Below are entries. Copy exactly the lines running from the line that holds "- Contract upgradeability" to the line that holds "- **Distribution**: No", with both ends included.

===== Exercise materials =====

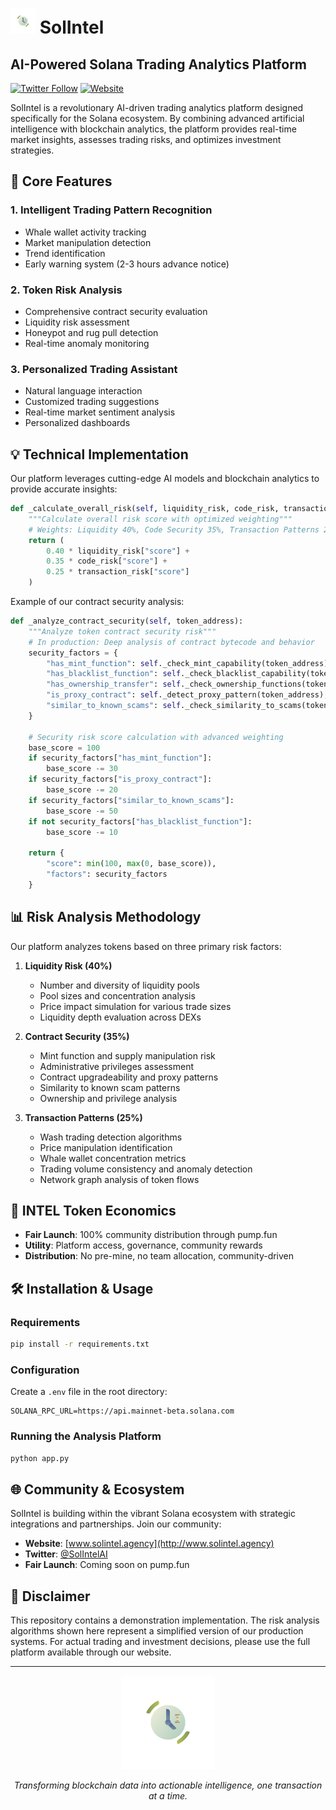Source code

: # <img src="SolintelLogo.png" alt="SolIntel Logo" width="40"/> SolIntel

## AI-Powered Solana Trading Analytics Platform

[![Twitter Follow](https://img.shields.io/twitter/follow/SolIntelAI?style=social)](https://x.com/SolIntelAI)
[![Website](https://img.shields.io/badge/Website-www.solintel.agency-blue)](http://www.solintel.agency)

SolIntel is a revolutionary AI-driven trading analytics platform designed specifically for the Solana ecosystem. By combining advanced artificial intelligence with blockchain analytics, the platform provides real-time market insights, assesses trading risks, and optimizes investment strategies.

## 🚀 Core Features

### 1. Intelligent Trading Pattern Recognition
- Whale wallet activity tracking
- Market manipulation detection
- Trend identification
- Early warning system (2-3 hours advance notice)

### 2. Token Risk Analysis
- Comprehensive contract security evaluation
- Liquidity risk assessment
- Honeypot and rug pull detection
- Real-time anomaly monitoring

### 3. Personalized Trading Assistant
- Natural language interaction
- Customized trading suggestions
- Real-time market sentiment analysis
- Personalized dashboards

## 💡 Technical Implementation

Our platform leverages cutting-edge AI models and blockchain analytics to provide accurate insights:

```python
def _calculate_overall_risk(self, liquidity_risk, code_risk, transaction_risk):
    """Calculate overall risk score with optimized weighting"""
    # Weights: Liquidity 40%, Code Security 35%, Transaction Patterns 25%
    return (
        0.40 * liquidity_risk["score"] +
        0.35 * code_risk["score"] +
        0.25 * transaction_risk["score"]
    )
```

Example of our contract security analysis:

```python
def _analyze_contract_security(self, token_address):
    """Analyze token contract security risk"""
    # In production: Deep analysis of contract bytecode and behavior
    security_factors = {
        "has_mint_function": self._check_mint_capability(token_address),
        "has_blacklist_function": self._check_blacklist_capability(token_address),
        "has_ownership_transfer": self._check_ownership_functions(token_address),
        "is_proxy_contract": self._detect_proxy_pattern(token_address),
        "similar_to_known_scams": self._check_similarity_to_scams(token_address)
    }
    
    # Security risk score calculation with advanced weighting
    base_score = 100
    if security_factors["has_mint_function"]:
        base_score -= 30
    if security_factors["is_proxy_contract"]:
        base_score -= 20
    if security_factors["similar_to_known_scams"]:
        base_score -= 50
    if not security_factors["has_blacklist_function"]:
        base_score -= 10
        
    return {
        "score": min(100, max(0, base_score)),
        "factors": security_factors
    }
```

## 📊 Risk Analysis Methodology

Our platform analyzes tokens based on three primary risk factors:

1. **Liquidity Risk (40%)**
   - Number and diversity of liquidity pools
   - Pool sizes and concentration analysis
   - Price impact simulation for various trade sizes
   - Liquidity depth evaluation across DEXs

2. **Contract Security (35%)**
   - Mint function and supply manipulation risk
   - Administrative privileges assessment
   - Contract upgradeability and proxy patterns
   - Similarity to known scam patterns
   - Ownership and privilege analysis

3. **Transaction Patterns (25%)**
   - Wash trading detection algorithms
   - Price manipulation identification
   - Whale wallet concentration metrics
   - Trading volume consistency and anomaly detection
   - Network graph analysis of token flows

## 🔐 INTEL Token Economics

- **Fair Launch**: 100% community distribution through pump.fun
- **Utility**: Platform access, governance, community rewards
- **Distribution**: No pre-mine, no team allocation, community-driven

## 🛠️ Installation & Usage

### Requirements
```bash
pip install -r requirements.txt
```

### Configuration
Create a `.env` file in the root directory:
```
SOLANA_RPC_URL=https://api.mainnet-beta.solana.com
```

### Running the Analysis Platform
```bash
python app.py
```

## 🌐 Community & Ecosystem

SolIntel is building within the vibrant Solana ecosystem with strategic integrations and partnerships. Join our community:

- **Website**: [www.solintel.agency](http://www.solintel.agency)
- **Twitter**: [@SolIntelAI](https://x.com/SolIntelAI)
- **Fair Launch**: Coming soon on pump.fun

## 📝 Disclaimer

This repository contains a demonstration implementation. The risk analysis algorithms shown here represent a simplified version of our production systems. For actual trading and investment decisions, please use the full platform available through our website.

---

<p align="center">
  <a href="http://www.solintel.agency">
    <img src="SolintelLogo.png" alt="SolIntel Logo" width="150"/>
  </a>
</p>
<p align="center">
  <em>Transforming blockchain data into actionable intelligence, one transaction at a time.</em>
</p>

=====

Written response:
   - Contract upgradeability and proxy patterns
   - Similarity to known scam patterns
   - Ownership and privilege analysis

3. **Transaction Patterns (25%)**
   - Wash trading detection algorithms
   - Price manipulation identification
   - Whale wallet concentration metrics
   - Trading volume consistency and anomaly detection
   - Network graph analysis of token flows

## 🔐 INTEL Token Economics

- **Fair Launch**: 100% community distribution through pump.fun
- **Utility**: Platform access, governance, community rewards
- **Distribution**: No pre-mine, no team allocation, community-driven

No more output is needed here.